Ma in questo risiko alla ricerca della pace c’è una variabile che è ancora una carta coperta: la variabile Donald Trump. Il presidente eletto si insedierà il 20 gennaio. Le sue promesse e le sue minacce sono stranote. Comprese quella di abbandonare la Nato al suo destino e così pure Taiwan dedicandosi alla sfida commerciale con la Cina. Attorniato da un sinedrio di tecnocrati multimiliardari (una prosecuzione con altri mezzi dell’aristocrazia ateniese e della repubblica vagheggiata da Platone, dove a governare sarebbero stati i filosofi, ovvero i più saggi e meritevoli) su cui spiccano il sulfureo Elon Musk e il più defilato (ma influentissimo) Peter Thiel, Trump punta a guidare l’America sotto l’ala di una democrazia tecno-populista di intonazione sovranista-nazionalista: «È la tech-right, bellezza – gongolano gli oligarchi – e tu non puoi farci niente». In altre parole, una destra ipermoderna che ha attirato gli squali della Silicon Valley con le promesse di un succulento sconto fiscale e un radioso futuro accanto al vincitore delle elezioni e poi ha sedotto il tycoon di Amazon Jeff Bezos (terzo uomo più ricco del mondo) e costretto il pur prudente Mark Zuckerberg (Meta-Facebook-Instagram-WhatsApp) a venire a patti con The Donald.

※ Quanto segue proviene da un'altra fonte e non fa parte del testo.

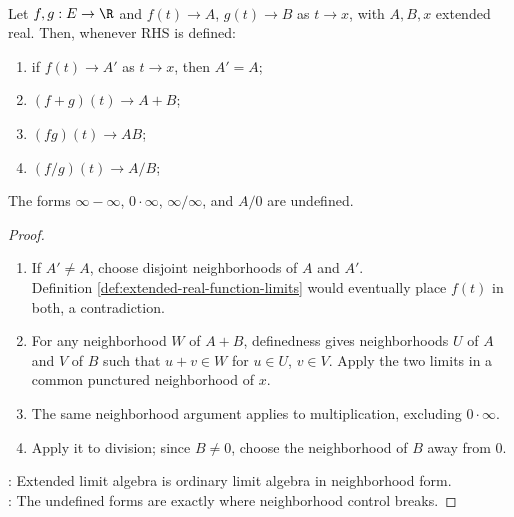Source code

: \begin{theorem} \label{thm:extended-limit-algebra} \\
Let $f,g:E\to\R$ and $f(t)\to A$, $g(t)\to B$ as $t\to x$, with $A,B,x$ extended real. Then, whenever RHS is defined:
\begin{enumerate}[label=(\roman*)]
\setlength{\itemsep}{0pt}
\item if $f(t)\to A'$ as $t\to x$, then $A'=A$;
\item $(f+g)(t)\to A+B$;
\item $(fg)(t)\to AB$;
\item $(f/g)(t)\to A/B$;
\end{enumerate}
The forms $\infty-\infty$, $0\cdot\infty$, $\infty/\infty$, and $A/0$ are undefined.
\begin{proof}
\begin{enumerate}[label=(\roman*)]
\setlength{\itemsep}{0pt}
\item If $A'\neq A$, choose disjoint neighborhoods of $A$ and $A'$.\\
Definition \ref{def:extended-real-function-limits} would eventually place $f(t)$ in both, a contradiction.
\item For any neighborhood $W$ of $A+B$, definedness gives neighborhoods $U$ of $A$ and $V$ of $B$ such that $u+v\in W$ for $u\in U$, $v\in V$. Apply the two limits in a common punctured neighborhood of $x$.
\item The same neighborhood argument applies to multiplication, excluding $0\cdot\infty$.
\item Apply it to division; since $B\neq0$, choose the neighborhood of $B$ away from $0$.
\end{enumerate}
: Extended limit algebra is ordinary limit algebra in neighborhood form.\\
: The undefined forms are exactly where neighborhood control breaks.
\end{proof}
\end{theorem}
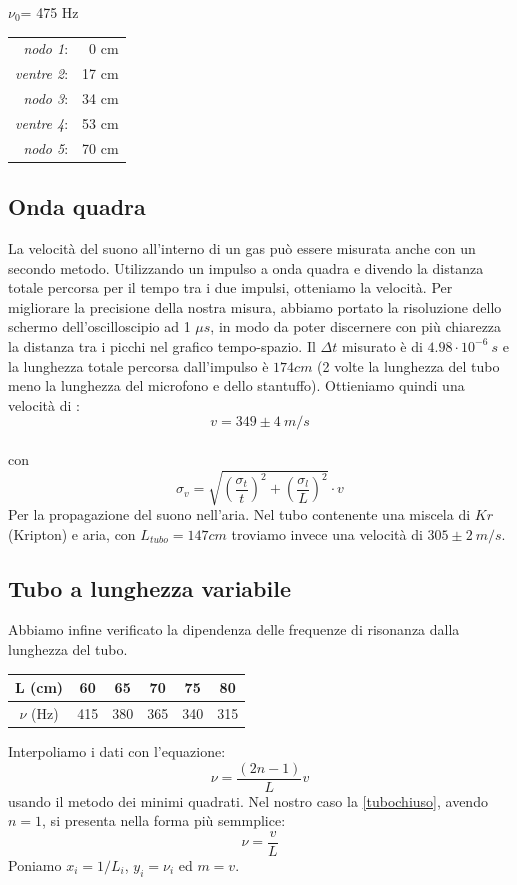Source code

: \begin{center}
$\nu_0$= 475 Hz\\
\begin{tabular}{r r}
\textit{nodo 1}: & 0 cm\\
\textit{ventre 2}: & 17 cm\\
\textit{nodo 3}: & 34 cm\\
\textit{ventre 4}: & 53 cm\\
\textit{nodo 5}: & 70 cm\\
\end{tabular}
\end{center}

\subsection{Onda quadra}
La velocità del suono all'interno di un gas può essere misurata anche con un secondo metodo. Utilizzando un impulso a onda quadra e divendo la distanza totale percorsa per il tempo tra i due impulsi, otteniamo la velocità.  Per migliorare la precisione della nostra misura, abbiamo portato la risoluzione dello schermo dell'oscilloscipio ad 1 $\mu s$, in modo da poter discernere con più chiarezza la distanza tra i picchi nel grafico tempo-spazio.
Il $\Delta t$ misurato è di $4.98 \cdot 10^{-6} \ s$ e la lunghezza totale percorsa dall'impulso è $174 cm$ (2 volte la lunghezza del tubo meno la lunghezza del microfono e dello stantuffo). Ottieniamo quindi una velocità di :
$$v = 349 \pm 4 \ m/s$$
\\
con $$\sigma_v=\sqrt{\left(\frac{\sigma_t}{t}\right)^2+\left(\frac{\sigma_l}{L} \right)^2} \cdot v$$
Per la propagazione del suono nell'aria. Nel tubo contenente una miscela di $Kr$ (Kripton) e aria, con $L_{tubo} = 147 cm$ troviamo invece una velocità di $305 \pm 2\ m/s$. 

\subsection{Tubo a lunghezza variabile}
Abbiamo infine verificato la dipendenza delle frequenze di risonanza dalla lunghezza del tubo.

\begin{center}
\begin{tabular}{*{5}{c|}c}
L (cm) & 60 & 65 & 70 & 75 & 80 \\
\midrule
$\nu$ (Hz) &415 & 380 & 365 & 340 & 315\\
\end{tabular}
\end{center}
Interpoliamo i dati con l'equazione:
\begin{equation}\label{tubochiuso}
\nu=\frac{(2n-1)}{L}v
\end{equation} 
usando il metodo dei minimi quadrati. Nel nostro caso la \ref{tubochiuso}, avendo $n=1$, si presenta nella forma più semmplice:
$$\nu=\frac{v}{L}$$
Poniamo $x_i=1/L_i$, $y_i=\nu_i$ ed $m=v$.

L’imprevedibilità del quale lascia aperte tutte le porte: dal disimpegno mediorientale al ridimensionamento della Nato, fino alla pace. Non quella perpetua di Immanuel Kant, ma per lo meno un simulacro di pace sui campi insanguinati di Ucraina e Gaza. Una pace fra superpotenze, basata sulla reciproca convenienza. Ma, come si è detto, c’è una terza terribile guerra, dimenticata e ignorata perché troppo lontana dal proscenio della politica internazionale. Il conflitto armato che si consuma in Sudan è una tragedia, dietro la quale si intravedono gli appetiti di Russia, Iran e Cina, soccorrevoli e puntuali fornitori di armi a entrambe le fazioni, il cui unico interesse è ridisegnare la mappa delle influenze nel vasto quadrante africano: la Russia nel Mare Nostrum e in alcune zone subsahariane, la Cina come land grabber intenzionata a fare del continente uno hub minerario, logistico e commerciale quale prosecuzione ideale della Via della Seta. In altre parole, denaro, petrolio, armi, profitti. In una sola parola, potere. Che altro?
Ma a dispetto di ciò che si potrebbe pensare, la guerra, le guerre, sono costruzioni fragili, instabili, malsicure. Basta niente a farle crollare. Anzi, ne basta una che collassi perché tutte le altre si adattino. Pace, paci possibili. Se non ora, quando?